→ Aim of the exercise
When the line with "[gnnexplainer]: [https://arxiv.org/pdf/1903.03894.pdf] [graph]" appears below, start repeating lines exactly, and keep going through the line with "[PointNet]: [https://arxiv.org/pdf/1612.00593.pdf] [3d"; add nothing outside that span.
*** Given entries Section Begins ***
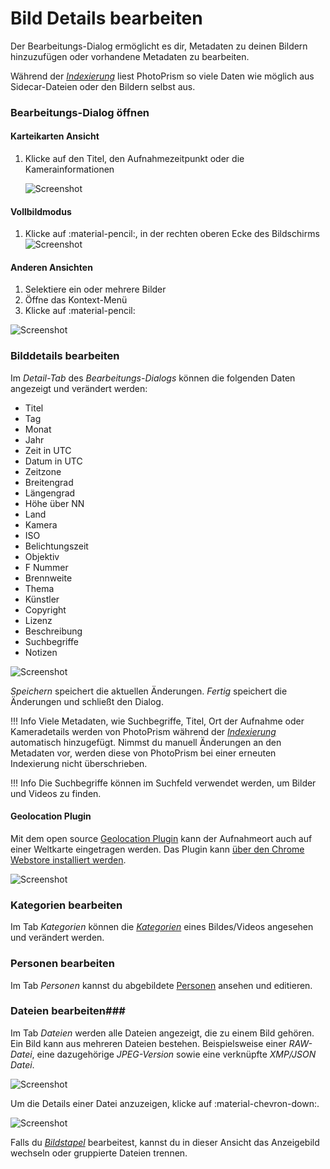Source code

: # Bild Details bearbeiten #
Der Bearbeitungs-Dialog ermöglicht es dir, Metadaten zu deinen Bildern hinzuzufügen oder vorhandene Metadaten zu bearbeiten.

Während der [*Indexierung*](../library/indexing.md) liest PhotoPrism so viele Daten wie möglich aus Sidecar-Dateien oder den Bildern selbst aus.

### Bearbeitungs-Dialog öffnen ###
#### Karteikarten Ansicht ####
1. Klicke auf den Titel, den Aufnahmezeitpunkt oder die Kamerainformationen

    ![Screenshot](img/edit-open-1.png)

#### Vollbildmodus ####
1. Klicke auf :material-pencil:, in der rechten oberen Ecke des Bildschirms
    ![Screenshot](img/edit-open-2.png)

#### Anderen Ansichten ####
1. Selektiere ein oder mehrere Bilder
2. Öffne das Kontext-Menü
3. Klicke auf :material-pencil:

![Screenshot](img/edit-open-3.png)

### Bilddetails bearbeiten ###
Im *Detail-Tab* des *Bearbeitungs-Dialogs* können die folgenden Daten angezeigt und verändert werden:

* Titel
* Tag 
* Monat
* Jahr 
* Zeit in UTC
* Datum in UTC
* Zeitzone
* Breitengrad
* Längengrad
* Höhe über NN
* Land
* Kamera
* ISO
* Belichtungszeit
* Objektiv
* F Nummer
* Brennweite
* Thema
* Künstler
* Copyright
* Lizenz
* Beschreibung
* Suchbegriffe
* Notizen

![Screenshot](img/edit-details.png)

*Speichern* speichert die aktuellen Änderungen.
*Fertig* speichert die Änderungen und schließt den Dialog.

!!! Info
    Viele Metadaten, wie Suchbegriffe, Titel, Ort der Aufnahme oder Kameradetails werden von PhotoPrism während der [*Indexierung*](../library/indexing.md) automatisch hinzugefügt.
    Nimmst du manuell Änderungen an den Metadaten vor, werden diese von PhotoPrism bei einer erneuten Indexierung nicht überschrieben.

!!! Info
    Die Suchbegriffe können im Suchfeld verwendet werden, um Bilder und Videos zu finden.

#### Geolocation Plugin ####

Mit dem open source [Geolocation Plugin](https://github.com/andyvalerio/photoprism-geolocation) kann der Aufnahmeort auch auf einer Weltkarte eingetragen werden. Das Plugin kann [über den Chrome Webstore installiert werden](https://chrome.google.com/webstore/detail/geolocation-plugin-for-ph/oggmpodnbdcmfiognbkkeffacpeaifch).

![Screenshot](https://valerio.nu/maps/geolocation.jpg)

### Kategorien bearbeiten ###
Im Tab *Kategorien* können die [*Kategorien*](labels.md) eines Bildes/Videos angesehen und verändert werden.

### Personen bearbeiten ###
Im Tab *Personen* kannst du abgebildete [Personen](people.md) ansehen und editieren.

### Dateien bearbeiten###
Im Tab *Dateien* werden alle Dateien angezeigt, die zu einem Bild gehören.
Ein Bild kann aus mehreren Dateien bestehen. Beispielsweise einer *RAW-Datei*, eine dazugehörige *JPEG-Version* sowie eine verknüpfte *XMP/JSON Datei*.

![Screenshot](img/files-1.png)

Um die Details einer Datei anzuzeigen, klicke auf :material-chevron-down:.

![Screenshot](img/group-2.png)

Falls du [*Bildstapel*](stacks.md) bearbeitest, kannst du in dieser Ansicht das Anzeigebild wechseln oder gruppierte Dateien trennen.

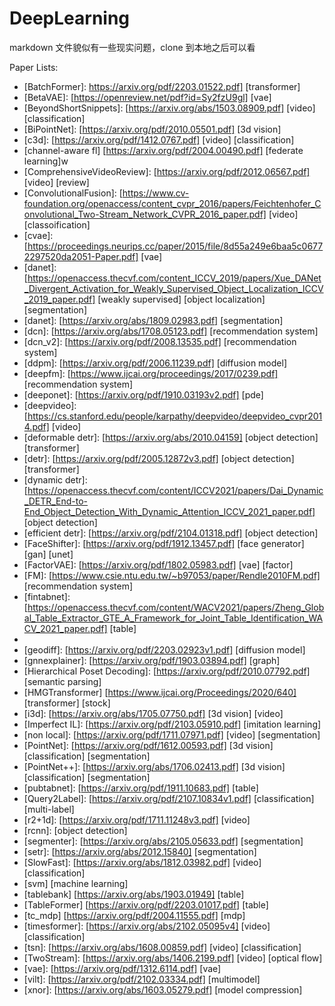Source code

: # DeepLearning

markdown 文件貌似有一些现实问题，clone 到本地之后可以看

Paper Lists:

+ [BatchFormer]: https://arxiv.org/pdf/2203.01522.pdf] [transformer]
+ [BetaVAE]: [https://openreview.net/pdf?id=Sy2fzU9gl] [vae]
+ [BeyondShortSnippets]: [https://arxiv.org/abs/1503.08909.pdf] [video] [classification]
+ [BiPointNet]: [https://arxiv.org/pdf/2010.05501.pdf] [3d vision]
+ [c3d]: [https://arxiv.org/pdf/1412.0767.pdf] [video] [classification]
+ [channel-aware fl] [https://arxiv.org/pdf/2004.00490.pdf] [federate learning]w
+ [ComprehensiveVideoReview]: [https://arxiv.org/pdf/2012.06567.pdf] [video] [review]
+ [ConvolutionalFusion]: [https://www.cv-foundation.org/openaccess/content_cvpr_2016/papers/Feichtenhofer_Convolutional_Two-Stream_Network_CVPR_2016_paper.pdf] [video] [classoification]
+ [cvae]: [https://proceedings.neurips.cc/paper/2015/file/8d55a249e6baa5c06772297520da2051-Paper.pdf] [vae]
+ [danet]: [https://openaccess.thecvf.com/content_ICCV_2019/papers/Xue_DANet_Divergent_Activation_for_Weakly_Supervised_Object_Localization_ICCV_2019_paper.pdf] [weakly supervised] [object localization] [segmentation] 
+ [danet]: [https://arxiv.org/abs/1809.02983.pdf] [segmentation]
+ [dcn]: [https://arxiv.org/abs/1708.05123.pdf] [recommendation system]
+ [dcn_v2]: [https://arxiv.org/pdf/2008.13535.pdf] [recommendation system]
+ [ddpm]: [https://arxiv.org/pdf/2006.11239.pdf] [diffusion model]
+ [deepfm]: [https://www.ijcai.org/proceedings/2017/0239.pdf] [recommendation system]
+ [deeponet]: [https://arxiv.org/pdf/1910.03193v2.pdf] [pde]
+ [deepvideo]: [https://cs.stanford.edu/people/karpathy/deepvideo/deepvideo_cvpr2014.pdf] [video]
+ [deformable detr]: [https://arxiv.org/abs/2010.04159] [object detection] [transformer]
+ [detr]: [https://arxiv.org/pdf/2005.12872v3.pdf] [object detection] [transformer]
+ [dynamic detr]: [https://openaccess.thecvf.com/content/ICCV2021/papers/Dai_Dynamic_DETR_End-to-End_Object_Detection_With_Dynamic_Attention_ICCV_2021_paper.pdf] [object detection]
+ [efficient detr]: [https://arxiv.org/pdf/2104.01318.pdf] [object detection]
+ [FaceShifter]: [https://arxiv.org/pdf/1912.13457.pdf] [face generator] [gan] [unet]
+ [FactorVAE]: [https://arxiv.org/pdf/1802.05983.pdf] [vae] [factor]
+ [FM]: [https://www.csie.ntu.edu.tw/~b97053/paper/Rendle2010FM.pdf] [recommendation system]
+ [fintabnet]: [https://openaccess.thecvf.com/content/WACV2021/papers/Zheng_Global_Table_Extractor_GTE_A_Framework_for_Joint_Table_Identification_WACV_2021_paper.pdf] [table]
+ [fno]: []
+ [geodiff]: [https://arxiv.org/pdf/2203.02923v1.pdf] [diffusion model]
+ [gnnexplainer]: [https://arxiv.org/pdf/1903.03894.pdf] [graph]
+ [Hierarchical Poset Decoding]: [https://arxiv.org/pdf/2010.07792.pdf] [semantic parsing]
+ [HMGTransformer] [https://www.ijcai.org/Proceedings/2020/640] [transformer] [stock]
+ [i3d]: [https://arxiv.org/abs/1705.07750.pdf] [3d vision] [video]
+ [Imperfect IL]: [https://arxiv.org/pdf/2103.05910.pdf] [imitation learning]
+ [non local]: [https://arxiv.org/pdf/1711.07971.pdf] [video] [segmentation]
+ [PointNet]: [https://arxiv.org/pdf/1612.00593.pdf] [3d vision] [classification] [segmentation]
+ [PointNet++]: [https://arxiv.org/abs/1706.02413.pdf] [3d vision] [classification] [segmentation]
+ [pubtabnet]: [https://arxiv.org/pdf/1911.10683.pdf] [table]
+ [Query2Label]: [https://arxiv.org/pdf/2107.10834v1.pdf] [classification] [multi-label]
+ [r2+1d]: [https://arxiv.org/pdf/1711.11248v3.pdf] [video] 
+ [rcnn]: [object detection]
+ [segmenter]: [https://arxiv.org/abs/2105.05633.pdf] [segmentation]
+ [setr]: [https://arxiv.org/abs/2012.15840] [segmentation]
+ [SlowFast]: [https://arxiv.org/abs/1812.03982.pdf] [video] [classification]
+ [svm] [machine learning]
+ [tablebank] [https://arxiv.org/abs/1903.01949] [table]
+ [TableFormer] [https://arxiv.org/pdf/2203.01017.pdf] [table]
+ [tc_mdp] [https://arxiv.org/pdf/2004.11555.pdf] [mdp]
+ [timesformer]: [https://arxiv.org/abs/2102.05095v4] [video] [classification]
+ [tsn]: [https://arxiv.org/abs/1608.00859.pdf] [video] [classification]
+ [TwoStream]: [https://arxiv.org/abs/1406.2199.pdf] [video] [optical flow]
+ [vae]: [https://arxiv.org/pdf/1312.6114.pdf] [vae]
+ [vilt]: [https://arxiv.org/pdf/2102.03334.pdf] [multimodel]
+ [xnor]: [https://arxiv.org/abs/1603.05279.pdf] [model compression]
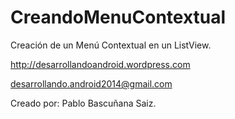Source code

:CreandoMenuContextual
=====================

Creación de un Menú Contextual en un ListView.

http://desarrollandoandroid.wordpress.com

desarrollando.android2014@gmail.com

Creado por: Pablo Bascuñana Saiz.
*** Given entries Section Ends ***
→ Final answer
+ [gnnexplainer]: [https://arxiv.org/pdf/1903.03894.pdf] [graph]
+ [Hierarchical Poset Decoding]: [https://arxiv.org/pdf/2010.07792.pdf] [semantic parsing]
+ [HMGTransformer] [https://www.ijcai.org/Proceedings/2020/640] [transformer] [stock]
+ [i3d]: [https://arxiv.org/abs/1705.07750.pdf] [3d vision] [video]
+ [Imperfect IL]: [https://arxiv.org/pdf/2103.05910.pdf] [imitation learning]
+ [non local]: [https://arxiv.org/pdf/1711.07971.pdf] [video] [segmentation]
+ [PointNet]: [https://arxiv.org/pdf/1612.00593.pdf] [3d vision] [classification] [segmentation]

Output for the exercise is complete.